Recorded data
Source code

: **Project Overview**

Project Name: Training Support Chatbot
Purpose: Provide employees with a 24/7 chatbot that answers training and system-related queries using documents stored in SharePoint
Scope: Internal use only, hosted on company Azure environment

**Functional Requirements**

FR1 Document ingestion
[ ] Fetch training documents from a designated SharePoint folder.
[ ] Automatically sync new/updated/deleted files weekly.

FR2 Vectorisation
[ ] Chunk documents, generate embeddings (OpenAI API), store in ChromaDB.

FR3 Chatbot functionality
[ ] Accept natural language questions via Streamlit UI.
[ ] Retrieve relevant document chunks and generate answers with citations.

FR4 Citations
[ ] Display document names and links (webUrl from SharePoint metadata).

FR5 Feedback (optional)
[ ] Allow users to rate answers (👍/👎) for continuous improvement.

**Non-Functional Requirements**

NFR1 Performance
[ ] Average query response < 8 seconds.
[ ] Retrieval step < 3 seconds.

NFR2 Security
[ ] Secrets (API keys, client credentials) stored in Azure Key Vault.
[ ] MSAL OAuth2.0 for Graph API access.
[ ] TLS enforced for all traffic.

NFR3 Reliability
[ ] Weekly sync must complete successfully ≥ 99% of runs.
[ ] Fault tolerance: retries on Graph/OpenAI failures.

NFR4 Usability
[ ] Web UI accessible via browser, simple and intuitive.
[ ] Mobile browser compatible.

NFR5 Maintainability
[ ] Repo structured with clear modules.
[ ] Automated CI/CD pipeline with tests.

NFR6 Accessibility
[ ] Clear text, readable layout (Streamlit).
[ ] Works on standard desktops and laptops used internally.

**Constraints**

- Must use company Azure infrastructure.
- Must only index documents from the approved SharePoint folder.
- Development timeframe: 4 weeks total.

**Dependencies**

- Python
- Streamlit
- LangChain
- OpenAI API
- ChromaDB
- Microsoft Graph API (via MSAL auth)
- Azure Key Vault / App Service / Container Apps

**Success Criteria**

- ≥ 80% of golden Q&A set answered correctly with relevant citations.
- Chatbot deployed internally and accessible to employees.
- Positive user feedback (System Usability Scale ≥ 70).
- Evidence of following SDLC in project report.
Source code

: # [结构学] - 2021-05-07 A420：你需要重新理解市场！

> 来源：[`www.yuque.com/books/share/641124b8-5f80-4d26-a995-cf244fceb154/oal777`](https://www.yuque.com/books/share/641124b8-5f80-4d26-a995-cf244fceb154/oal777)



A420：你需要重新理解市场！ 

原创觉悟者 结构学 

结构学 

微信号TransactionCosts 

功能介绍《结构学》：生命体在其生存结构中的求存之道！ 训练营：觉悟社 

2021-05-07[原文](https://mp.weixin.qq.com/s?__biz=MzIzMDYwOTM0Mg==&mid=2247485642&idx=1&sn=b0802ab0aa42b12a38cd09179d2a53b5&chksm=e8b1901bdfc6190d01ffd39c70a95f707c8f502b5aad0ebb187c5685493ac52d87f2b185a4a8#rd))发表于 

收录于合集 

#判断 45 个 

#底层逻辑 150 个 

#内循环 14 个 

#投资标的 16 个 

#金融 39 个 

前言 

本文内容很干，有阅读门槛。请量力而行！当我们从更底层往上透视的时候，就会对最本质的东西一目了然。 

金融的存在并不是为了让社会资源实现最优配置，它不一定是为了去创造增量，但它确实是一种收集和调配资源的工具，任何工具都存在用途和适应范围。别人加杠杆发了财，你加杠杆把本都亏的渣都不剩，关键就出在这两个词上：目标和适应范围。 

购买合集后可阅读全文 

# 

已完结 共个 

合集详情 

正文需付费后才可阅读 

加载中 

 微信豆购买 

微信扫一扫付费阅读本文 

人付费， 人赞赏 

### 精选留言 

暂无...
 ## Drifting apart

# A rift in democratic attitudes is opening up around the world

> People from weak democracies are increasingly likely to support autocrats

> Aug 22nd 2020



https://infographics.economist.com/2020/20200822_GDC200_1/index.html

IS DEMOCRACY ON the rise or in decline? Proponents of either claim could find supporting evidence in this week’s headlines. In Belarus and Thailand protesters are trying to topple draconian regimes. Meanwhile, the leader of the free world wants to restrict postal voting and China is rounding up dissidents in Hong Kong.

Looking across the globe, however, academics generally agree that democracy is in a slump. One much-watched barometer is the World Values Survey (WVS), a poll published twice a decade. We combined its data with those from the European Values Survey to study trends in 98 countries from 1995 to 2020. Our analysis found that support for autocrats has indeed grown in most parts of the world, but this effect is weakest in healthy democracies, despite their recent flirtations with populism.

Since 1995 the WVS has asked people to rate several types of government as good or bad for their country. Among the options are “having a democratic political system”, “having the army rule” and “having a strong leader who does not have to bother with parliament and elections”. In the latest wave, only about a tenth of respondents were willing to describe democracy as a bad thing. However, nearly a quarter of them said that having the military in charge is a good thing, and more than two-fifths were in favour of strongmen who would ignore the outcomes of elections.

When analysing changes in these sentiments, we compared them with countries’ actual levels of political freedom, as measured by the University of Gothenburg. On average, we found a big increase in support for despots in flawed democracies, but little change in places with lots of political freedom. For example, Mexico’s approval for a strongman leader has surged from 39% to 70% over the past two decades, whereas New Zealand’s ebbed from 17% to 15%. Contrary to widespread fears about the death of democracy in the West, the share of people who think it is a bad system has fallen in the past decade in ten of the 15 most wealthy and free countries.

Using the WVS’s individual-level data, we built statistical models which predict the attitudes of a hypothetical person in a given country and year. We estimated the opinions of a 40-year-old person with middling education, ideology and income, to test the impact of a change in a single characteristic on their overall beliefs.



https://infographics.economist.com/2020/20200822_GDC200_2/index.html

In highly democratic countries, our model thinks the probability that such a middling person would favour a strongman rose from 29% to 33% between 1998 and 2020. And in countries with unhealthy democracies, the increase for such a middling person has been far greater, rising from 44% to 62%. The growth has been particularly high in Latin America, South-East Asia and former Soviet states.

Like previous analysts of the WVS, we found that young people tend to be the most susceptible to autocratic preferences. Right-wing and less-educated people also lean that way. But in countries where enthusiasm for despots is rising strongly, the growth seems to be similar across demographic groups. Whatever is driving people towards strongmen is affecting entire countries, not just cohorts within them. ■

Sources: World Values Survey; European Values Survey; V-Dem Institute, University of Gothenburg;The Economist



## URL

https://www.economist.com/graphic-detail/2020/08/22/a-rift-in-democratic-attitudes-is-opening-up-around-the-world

...

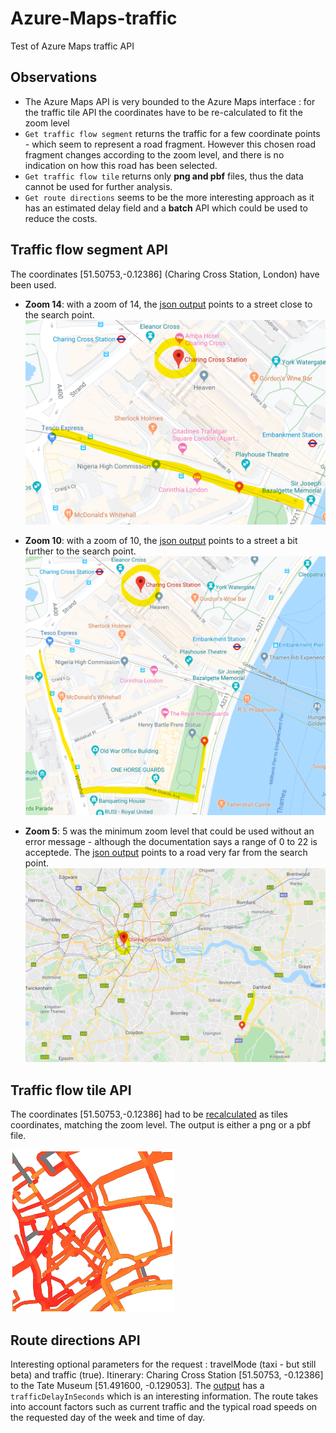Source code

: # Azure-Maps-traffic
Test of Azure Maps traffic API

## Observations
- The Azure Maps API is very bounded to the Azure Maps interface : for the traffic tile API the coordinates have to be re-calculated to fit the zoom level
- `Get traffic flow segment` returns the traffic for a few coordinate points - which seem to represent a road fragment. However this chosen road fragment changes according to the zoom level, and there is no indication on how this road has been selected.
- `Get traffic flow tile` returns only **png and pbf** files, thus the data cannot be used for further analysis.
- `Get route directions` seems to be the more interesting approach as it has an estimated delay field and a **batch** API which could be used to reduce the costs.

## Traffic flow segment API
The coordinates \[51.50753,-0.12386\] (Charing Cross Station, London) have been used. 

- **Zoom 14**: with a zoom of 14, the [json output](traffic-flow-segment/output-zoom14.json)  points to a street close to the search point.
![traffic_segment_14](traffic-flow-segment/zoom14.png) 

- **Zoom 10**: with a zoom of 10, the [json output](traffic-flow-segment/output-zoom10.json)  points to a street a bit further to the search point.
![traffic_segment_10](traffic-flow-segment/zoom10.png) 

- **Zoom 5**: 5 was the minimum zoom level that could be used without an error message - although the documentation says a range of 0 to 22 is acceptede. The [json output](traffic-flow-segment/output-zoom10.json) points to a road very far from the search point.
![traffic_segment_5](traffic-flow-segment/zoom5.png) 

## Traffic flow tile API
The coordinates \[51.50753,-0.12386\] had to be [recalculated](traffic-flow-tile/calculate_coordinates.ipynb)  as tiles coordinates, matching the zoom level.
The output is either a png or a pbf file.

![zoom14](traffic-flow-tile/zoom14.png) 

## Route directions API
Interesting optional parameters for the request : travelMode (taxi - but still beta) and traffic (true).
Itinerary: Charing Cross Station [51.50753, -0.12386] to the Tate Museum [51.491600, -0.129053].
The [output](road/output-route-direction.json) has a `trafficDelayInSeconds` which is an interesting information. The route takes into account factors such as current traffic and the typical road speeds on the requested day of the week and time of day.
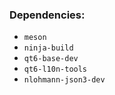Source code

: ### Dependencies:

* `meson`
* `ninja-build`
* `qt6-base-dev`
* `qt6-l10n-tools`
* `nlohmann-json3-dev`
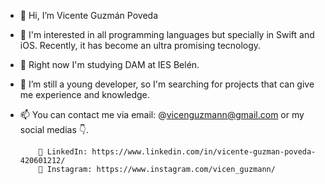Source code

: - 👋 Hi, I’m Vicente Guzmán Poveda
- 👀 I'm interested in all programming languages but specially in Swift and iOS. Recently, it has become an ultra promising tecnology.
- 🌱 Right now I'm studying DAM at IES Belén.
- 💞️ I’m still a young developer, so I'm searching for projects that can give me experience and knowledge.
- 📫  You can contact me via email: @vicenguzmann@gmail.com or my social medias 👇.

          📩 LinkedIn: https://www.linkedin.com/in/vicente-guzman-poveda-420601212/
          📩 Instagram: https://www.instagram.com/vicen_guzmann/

...

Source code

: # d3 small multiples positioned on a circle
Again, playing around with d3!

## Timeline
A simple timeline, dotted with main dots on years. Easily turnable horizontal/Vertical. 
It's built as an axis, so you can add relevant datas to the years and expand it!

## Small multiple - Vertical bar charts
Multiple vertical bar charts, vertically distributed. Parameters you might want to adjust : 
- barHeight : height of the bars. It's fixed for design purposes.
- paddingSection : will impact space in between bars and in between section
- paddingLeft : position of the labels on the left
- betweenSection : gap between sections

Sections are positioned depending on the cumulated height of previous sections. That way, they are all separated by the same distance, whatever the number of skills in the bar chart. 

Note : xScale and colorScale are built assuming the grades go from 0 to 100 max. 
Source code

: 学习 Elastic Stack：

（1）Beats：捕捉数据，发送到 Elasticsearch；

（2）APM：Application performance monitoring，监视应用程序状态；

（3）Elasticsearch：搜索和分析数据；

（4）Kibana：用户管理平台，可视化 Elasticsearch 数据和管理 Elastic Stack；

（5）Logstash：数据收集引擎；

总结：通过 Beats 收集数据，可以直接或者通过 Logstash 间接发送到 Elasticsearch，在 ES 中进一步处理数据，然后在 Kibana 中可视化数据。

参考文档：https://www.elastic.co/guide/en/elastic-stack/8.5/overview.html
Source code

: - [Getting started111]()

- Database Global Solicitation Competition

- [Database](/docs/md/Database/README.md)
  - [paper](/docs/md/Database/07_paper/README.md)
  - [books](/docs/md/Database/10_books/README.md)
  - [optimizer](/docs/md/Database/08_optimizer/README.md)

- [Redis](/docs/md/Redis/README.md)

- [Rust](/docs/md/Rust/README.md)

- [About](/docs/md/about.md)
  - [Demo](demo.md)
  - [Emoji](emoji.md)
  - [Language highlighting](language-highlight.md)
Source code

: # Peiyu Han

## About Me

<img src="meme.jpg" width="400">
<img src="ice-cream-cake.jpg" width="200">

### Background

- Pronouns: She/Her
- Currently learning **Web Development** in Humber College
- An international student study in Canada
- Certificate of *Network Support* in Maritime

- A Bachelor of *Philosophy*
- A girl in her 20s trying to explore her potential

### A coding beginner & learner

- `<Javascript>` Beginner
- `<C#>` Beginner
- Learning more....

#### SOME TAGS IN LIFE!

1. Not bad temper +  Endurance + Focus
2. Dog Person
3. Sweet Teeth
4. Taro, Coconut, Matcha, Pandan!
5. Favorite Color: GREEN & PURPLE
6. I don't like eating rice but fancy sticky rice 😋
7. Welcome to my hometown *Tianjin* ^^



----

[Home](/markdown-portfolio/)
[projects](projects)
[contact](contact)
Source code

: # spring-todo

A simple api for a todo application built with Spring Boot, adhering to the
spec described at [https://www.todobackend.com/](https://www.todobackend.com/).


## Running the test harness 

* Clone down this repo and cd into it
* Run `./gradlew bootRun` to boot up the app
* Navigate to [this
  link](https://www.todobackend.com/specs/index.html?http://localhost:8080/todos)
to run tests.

▶ [AIM OF THE TASK]: Of the lines above, extract only those from the line with "2021-05-07[原文]" to the line with "Looking across the", both included, exactly as written.

▶ [ANSWER TO THE EXERCISE]:
2021-05-07[原文](https://mp.weixin.qq.com/s?__biz=MzIzMDYwOTM0Mg==&mid=2247485642&idx=1&sn=b0802ab0aa42b12a38cd09179d2a53b5&chksm=e8b1901bdfc6190d01ffd39c70a95f707c8f502b5aad0ebb187c5685493ac52d87f2b185a4a8#rd))发表于 

收录于合集 

#判断 45 个 

#底层逻辑 150 个 

#内循环 14 个 

#投资标的 16 个 

#金融 39 个 

前言 

本文内容很干，有阅读门槛。请量力而行！当我们从更底层往上透视的时候，就会对最本质的东西一目了然。 

金融的存在并不是为了让社会资源实现最优配置，它不一定是为了去创造增量，但它确实是一种收集和调配资源的工具，任何工具都存在用途和适应范围。别人加杠杆发了财，你加杠杆把本都亏的渣都不剩，关键就出在这两个词上：目标和适应范围。 

购买合集后可阅读全文 

# 

已完结 共个 

合集详情 

正文需付费后才可阅读 

加载中 

 微信豆购买 

微信扫一扫付费阅读本文 

人付费， 人赞赏 

### 精选留言 

暂无...
 ## Drifting apart

# A rift in democratic attitudes is opening up around the world

> People from weak democracies are increasingly likely to support autocrats

> Aug 22nd 2020



https://infographics.economist.com/2020/20200822_GDC200_1/index.html

IS DEMOCRACY ON the rise or in decline? Proponents of either claim could find supporting evidence in this week’s headlines. In Belarus and Thailand protesters are trying to topple draconian regimes. Meanwhile, the leader of the free world wants to restrict postal voting and China is rounding up dissidents in Hong Kong.

Looking across the globe, however, academics generally agree that democracy is in a slump. One much-watched barometer is the World Values Survey (WVS), a poll published twice a decade. We combined its data with those from the European Values Survey to study trends in 98 countries from 1995 to 2020. Our analysis found that support for autocrats has indeed grown in most parts of the world, but this effect is weakest in healthy democracies, despite their recent flirtations with populism.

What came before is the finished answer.